- **RECORDS TO USE**:
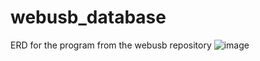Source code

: # webusb_database
ERD for the program from the webusb repository
![image](https://user-images.githubusercontent.com/10992271/236552766-cd92a920-0dcc-4eaf-892e-39a2a2d1b164.png)
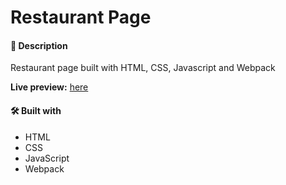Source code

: # Restaurant Page

#### 📝 Description
Restaurant page built with HTML, CSS, Javascript and Webpack

**Live preview:** [here]()

#### 🛠️ Built with
 * HTML
 * CSS
 * JavaScript
 * Webpack
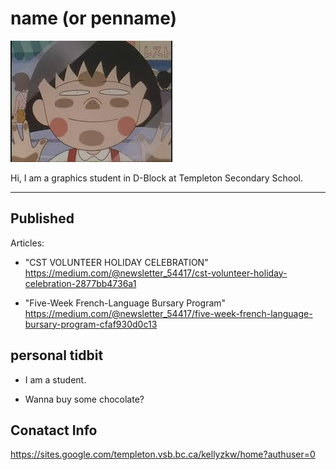 # name (or penname)

![](../_assets/櫻桃小丸子.jpg)

Hi, I am a graphics student in D-Block at Templeton Secondary School.

___

## Published
Articles:
+ "CST VOLUNTEER HOLIDAY CELEBRATION" <https://medium.com/@newsletter_54417/cst-volunteer-holiday-celebration-2877bb4736a1>

+ "Five-Week French-Language Bursary Program" <https://medium.com/@newsletter_54417/five-week-french-language-bursary-program-cfaf930d0c13> 

## personal tidbit
+ I am a student.

+ Wanna buy some chocolate?

## Conatact Info
https://sites.google.com/templeton.vsb.bc.ca/kellyzkw/home?authuser=0
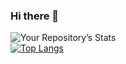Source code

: ### Hi there 👋

<!--
**victorsbit/victorsbit** is a ✨ _special_ ✨ repository because its `README.md` (this file) appears on your GitHub profile.

Here are some ideas to get you started:

- 🔭 I’m currently working on ...
- 🌱 I’m currently learning ...
- 👯 I’m looking to collaborate on ...
- 🤔 I’m looking for help with ...
- 💬 Ask me about ...
- 📫 How to reach me: ...
- 😄 Pronouns: ...
- ⚡ Fun fact: ...
-->

<!--
* 🔭 Desenvolvimento Web
* 🌱 Estudante da [Trybe](https://www.betrybe.com/)
* ![Alt](/images/html.png "HTML5")
-->

![Your Repository’s Stats](https://github-readme-stats.vercel.app/api?username=victorsbit&theme=react&show_icons=true)<br />
[![Top Langs](https://github-readme-stats.vercel.app/api/top-langs/?username=victorsbit&layout=compact&theme=react)](https://github.com/victorsbit/github-readme-stats)
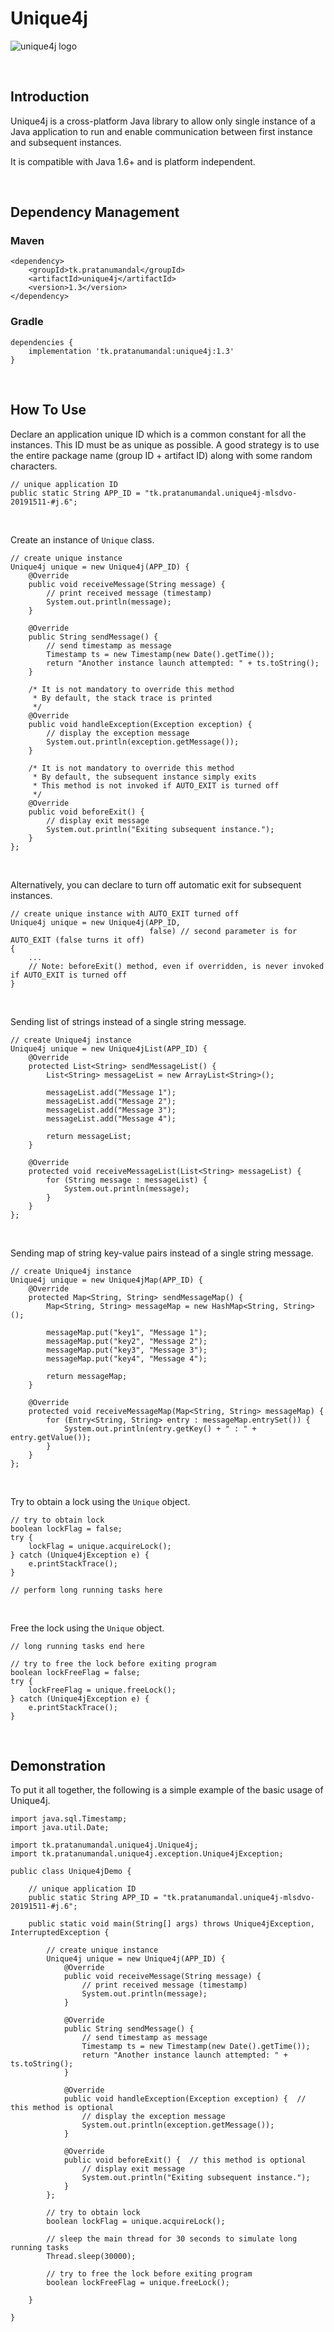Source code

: # Unique4j

![unique4j logo](unique4j.png)

<br/>

## Introduction

Unique4j is a cross-platform Java library to allow only single instance of a Java application to run and enable communication between first instance and subsequent instances.

It is compatible with Java 1.6+ and is platform independent.

<br>

## Dependency Management

### Maven

    <dependency>
        <groupId>tk.pratanumandal</groupId>
        <artifactId>unique4j</artifactId>
        <version>1.3</version>
    </dependency>

### Gradle

    dependencies {
        implementation 'tk.pratanumandal:unique4j:1.3'
    }

<br>

## How To Use

Declare an application unique ID which is a common constant for all the instances. This ID must be as unique as possible. A good strategy is to use the entire package name (group ID + artifact ID) along with some random characters.

    // unique application ID
    public static String APP_ID = "tk.pratanumandal.unique4j-mlsdvo-20191511-#j.6";

<br>

Create an instance of <code>Unique</code> class.

    // create unique instance
    Unique4j unique = new Unique4j(APP_ID) {
        @Override
        public void receiveMessage(String message) {
            // print received message (timestamp)
            System.out.println(message);
        }

        @Override
        public String sendMessage() {
            // send timestamp as message
            Timestamp ts = new Timestamp(new Date().getTime());
            return "Another instance launch attempted: " + ts.toString();
        }
        
        /* It is not mandatory to override this method
         * By default, the stack trace is printed
         */
        @Override
        public void handleException(Exception exception) {
            // display the exception message
            System.out.println(exception.getMessage());
        }

        /* It is not mandatory to override this method
         * By default, the subsequent instance simply exits
         * This method is not invoked if AUTO_EXIT is turned off
         */
        @Override
        public void beforeExit() {
            // display exit message
            System.out.println("Exiting subsequent instance.");
        }
    };
   
<br>

Alternatively, you can declare to turn off automatic exit for subsequent instances.

    // create unique instance with AUTO_EXIT turned off
    Unique4j unique = new Unique4j(APP_ID,
                                   false) // second parameter is for AUTO_EXIT (false turns it off)
    { 
        ...
        // Note: beforeExit() method, even if overridden, is never invoked if AUTO_EXIT is turned off
    }
    
<br>

Sending list of strings instead of a single string message.
    
    // create Unique4j instance
    Unique4j unique = new Unique4jList(APP_ID) {
        @Override
        protected List<String> sendMessageList() {
            List<String> messageList = new ArrayList<String>();

            messageList.add("Message 1");
            messageList.add("Message 2");
            messageList.add("Message 3");
            messageList.add("Message 4");

            return messageList;
        }

        @Override
        protected void receiveMessageList(List<String> messageList) {
            for (String message : messageList) {
                System.out.println(message);
            }
        }
    };

<br>

Sending map of string key-value pairs instead of a single string message.
    
    // create Unique4j instance
    Unique4j unique = new Unique4jMap(APP_ID) {
        @Override
        protected Map<String, String> sendMessageMap() {
            Map<String, String> messageMap = new HashMap<String, String>();
            
            messageMap.put("key1", "Message 1");
            messageMap.put("key2", "Message 2");
            messageMap.put("key3", "Message 3");
            messageMap.put("key4", "Message 4");
            
            return messageMap;
        }
    
        @Override
        protected void receiveMessageMap(Map<String, String> messageMap) {
            for (Entry<String, String> entry : messageMap.entrySet()) {
                System.out.println(entry.getKey() + " : " + entry.getValue());
            }
        }
    };

<br>

Try to obtain a lock using the <code>Unique</code> object.
    
    // try to obtain lock
    boolean lockFlag = false;
    try {
        lockFlag = unique.acquireLock();
    } catch (Unique4jException e) {
        e.printStackTrace();
    }
    
    // perform long running tasks here
    
<br>

Free the lock using the <code>Unique</code> object.
    
    // long running tasks end here
    
    // try to free the lock before exiting program
    boolean lockFreeFlag = false;
    try {
        lockFreeFlag = unique.freeLock();
    } catch (Unique4jException e) {
        e.printStackTrace();
    }

<br>

## Demonstration

To put it all together, the following is a simple example of the basic usage of Unique4j.

    import java.sql.Timestamp;
    import java.util.Date;
    
    import tk.pratanumandal.unique4j.Unique4j;
    import tk.pratanumandal.unique4j.exception.Unique4jException;
    
    public class Unique4jDemo {
    
        // unique application ID
        public static String APP_ID = "tk.pratanumandal.unique4j-mlsdvo-20191511-#j.6";

        public static void main(String[] args) throws Unique4jException, InterruptedException {

            // create unique instance
            Unique4j unique = new Unique4j(APP_ID) {
                @Override
                public void receiveMessage(String message) {
                    // print received message (timestamp)
                    System.out.println(message);
                }

                @Override
                public String sendMessage() {
                    // send timestamp as message
                    Timestamp ts = new Timestamp(new Date().getTime());
                    return "Another instance launch attempted: " + ts.toString();
                }

                @Override
                public void handleException(Exception exception) {  // this method is optional
                    // display the exception message
                    System.out.println(exception.getMessage());
                }

                @Override
                public void beforeExit() {  // this method is optional
                    // display exit message
                    System.out.println("Exiting subsequent instance.");
                }
            };

            // try to obtain lock
            boolean lockFlag = unique.acquireLock();

            // sleep the main thread for 30 seconds to simulate long running tasks
            Thread.sleep(30000);

            // try to free the lock before exiting program
            boolean lockFreeFlag = unique.freeLock();

        }
	
    }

- **ABOUT THIS TASK**:
Copy each line above exactly, with no images.

- **TASK RESPONSE**:
Source code

: # webusb_database
ERD for the program from the webusb repository
![image](https://user-images.githubusercontent.com/10992271/236552766-cd92a920-0dcc-4eaf-892e-39a2a2d1b164.png)
Source code

: # Restaurant Page

#### 📝 Description
Restaurant page built with HTML, CSS, Javascript and Webpack

**Live preview:** [here]()

#### 🛠️ Built with
 * HTML
 * CSS
 * JavaScript
 * Webpack
 # name (or penname)

![](../_assets/櫻桃小丸子.jpg)

Hi, I am a graphics student in D-Block at Templeton Secondary School.

___

## Published
Articles:
+ "CST VOLUNTEER HOLIDAY CELEBRATION" <https://medium.com/@newsletter_54417/cst-volunteer-holiday-celebration-2877bb4736a1>

+ "Five-Week French-Language Bursary Program" <https://medium.com/@newsletter_54417/five-week-french-language-bursary-program-cfaf930d0c13> 

## personal tidbit
+ I am a student.

+ Wanna buy some chocolate?

## Conatact Info
https://sites.google.com/templeton.vsb.bc.ca/kellyzkw/home?authuser=0
Source code

: ### Hi there 👋

<!--
**victorsbit/victorsbit** is a ✨ _special_ ✨ repository because its `README.md` (this file) appears on your GitHub profile.

Here are some ideas to get you started:

- 🔭 I’m currently working on ...
- 🌱 I’m currently learning ...
- 👯 I’m looking to collaborate on ...
- 🤔 I’m looking for help with ...
- 💬 Ask me about ...
- 📫 How to reach me: ...
- 😄 Pronouns: ...
- ⚡ Fun fact: ...
-->

<!--
* 🔭 Desenvolvimento Web
* 🌱 Estudante da [Trybe](https://www.betrybe.com/)
* ![Alt](/images/html.png "HTML5")
-->

![Your Repository’s Stats](https://github-readme-stats.vercel.app/api?username=victorsbit&theme=react&show_icons=true)<br />
[![Top Langs](https://github-readme-stats.vercel.app/api/top-langs/?username=victorsbit&layout=compact&theme=react)](https://github.com/victorsbit/github-readme-stats)
Source code

: # Unique4j

![unique4j logo](unique4j.png)

<br/>

## Introduction

Unique4j is a cross-platform Java library to allow only single instance of a Java application to run and enable communication between first instance and subsequent instances.

It is compatible with Java 1.6+ and is platform independent.

<br>

## Dependency Management

### Maven

    <dependency>
        <groupId>tk.pratanumandal</groupId>
        <artifactId>unique4j</artifactId>
        <version>1.3</version>
    </dependency>

### Gradle

    dependencies {
        implementation 'tk.pratanumandal:unique4j:1.3'
    }

<br>

## How To Use

Declare an application unique ID which is a common constant for all the instances. This ID must be as unique as possible. A good strategy is to use the entire package name (group ID + artifact ID) along with some random characters.

    // unique application ID
    public static String APP_ID = "tk.pratanumandal.unique4j-mlsdvo-20191511-#j.6";

<br>

Create an instance of <code>Unique</code> class.

    // create unique instance
    Unique4j unique = new Unique4j(APP_ID) {
        @Override
        public void receiveMessage(String message) {
            // print received message (timestamp)
            System.out.println(message);
        }

        @Override
        public String sendMessage() {
            // send timestamp as message
            Timestamp ts = new Timestamp(new Date().getTime());
            return "Another instance launch attempted: " + ts.toString();
        }
        
        /* It is not mandatory to override this method
         * By default, the stack trace is printed
         */
        @Override
        public void handleException(Exception exception) {
            // display the exception message
            System.out.println(exception.getMessage());
        }

        /* It is not mandatory to override this method
         * By default, the subsequent instance simply exits
         * This method is not invoked if AUTO_EXIT is turned off
         */
        @Override
        public void beforeExit() {
            // display exit message
            System.out.println("Exiting subsequent instance.");
        }
    };
   
<br>

Alternatively, you can declare to turn off automatic exit for subsequent instances.

    // create unique instance with AUTO_EXIT turned off
    Unique4j unique = new Unique4j(APP_ID,
                                   false) // second parameter is for AUTO_EXIT (false turns it off)
    { 
        ...
        // Note: beforeExit() method, even if overridden, is never invoked if AUTO_EXIT is turned off
    }
    
<br>

Sending list of strings instead of a single string message.
    
    // create Unique4j instance
    Unique4j unique = new Unique4jList(APP_ID) {
        @Override
        protected List<String> sendMessageList() {
            List<String> messageList = new ArrayList<String>();

            messageList.add("Message 1");
            messageList.add("Message 2");
            messageList.add("Message 3");
            messageList.add("Message 4");

            return messageList;
        }

        @Override
        protected void receiveMessageList(List<String> messageList) {
            for (String message : messageList) {
                System.out.println(message);
            }
        }
    };

<br>

Sending map of string key-value pairs instead of a single string message.
    
    // create Unique4j instance
    Unique4j unique = new Unique4jMap(APP_ID) {
        @Override
        protected Map<String, String> sendMessageMap() {
            Map<String, String> messageMap = new HashMap<String, String>();
            
            messageMap.put("key1", "Message 1");
            messageMap.put("key2", "Message 2");
            messageMap.put("key3", "Message 3");
            messageMap.put("key4", "Message 4");
            
            return messageMap;
        }
    
        @Override
        protected void receiveMessageMap(Map<String, String> messageMap) {
            for (Entry<String, String> entry : messageMap.entrySet()) {
                System.out.println(entry.getKey() + " : " + entry.getValue());
            }
        }
    };

<br>

Try to obtain a lock using the <code>Unique</code> object.
    
    // try to obtain lock
    boolean lockFlag = false;
    try {
        lockFlag = unique.acquireLock();
    } catch (Unique4jException e) {
        e.printStackTrace();
    }
    
    // perform long running tasks here
    
<br>

Free the lock using the <code>Unique</code> object.
    
    // long running tasks end here
    
    // try to free the lock before exiting program
    boolean lockFreeFlag = false;
    try {
        lockFreeFlag = unique.freeLock();
    } catch (Unique4jException e) {
        e.printStackTrace();
    }

<br>

## Demonstration

To put it all together, the following is a simple example of the basic usage of Unique4j.

    import java.sql.Timestamp;
    import java.util.Date;
    
    import tk.pratanumandal.unique4j.Unique4j;
    import tk.pratanumandal.unique4j.exception.Unique4jException;
    
    public class Unique4jDemo {
    
        // unique application ID
        public static String APP_ID = "tk.pratanumandal.unique4j-mlsdvo-20191511-#j.6";

        public static void main(String[] args) throws Unique4jException, InterruptedException {

            // create unique instance
            Unique4j unique = new Unique4j(APP_ID) {
                @Override
                public void receiveMessage(String message) {
                    // print received message (timestamp)
                    System.out.println(message);
                }

                @Override
                public String sendMessage() {
                    // send timestamp as message
                    Timestamp ts = new Timestamp(new Date().getTime());
                    return "Another instance launch attempted: " + ts.toString();
                }

                @Override
                public void handleException(Exception exception) {  // this method is optional
                    // display the exception message
                    System.out.println(exception.getMessage());
                }

                @Override
                public void beforeExit() {  // this method is optional
                    // display exit message
                    System.out.println("Exiting subsequent instance.");
                }
            };

            // try to obtain lock
            boolean lockFlag = unique.acquireLock();

            // sleep the main thread for 30 seconds to simulate long running tasks
            Thread.sleep(30000);

            // try to free the lock before exiting program
            boolean lockFreeFlag = unique.freeLock();

        }
	
    }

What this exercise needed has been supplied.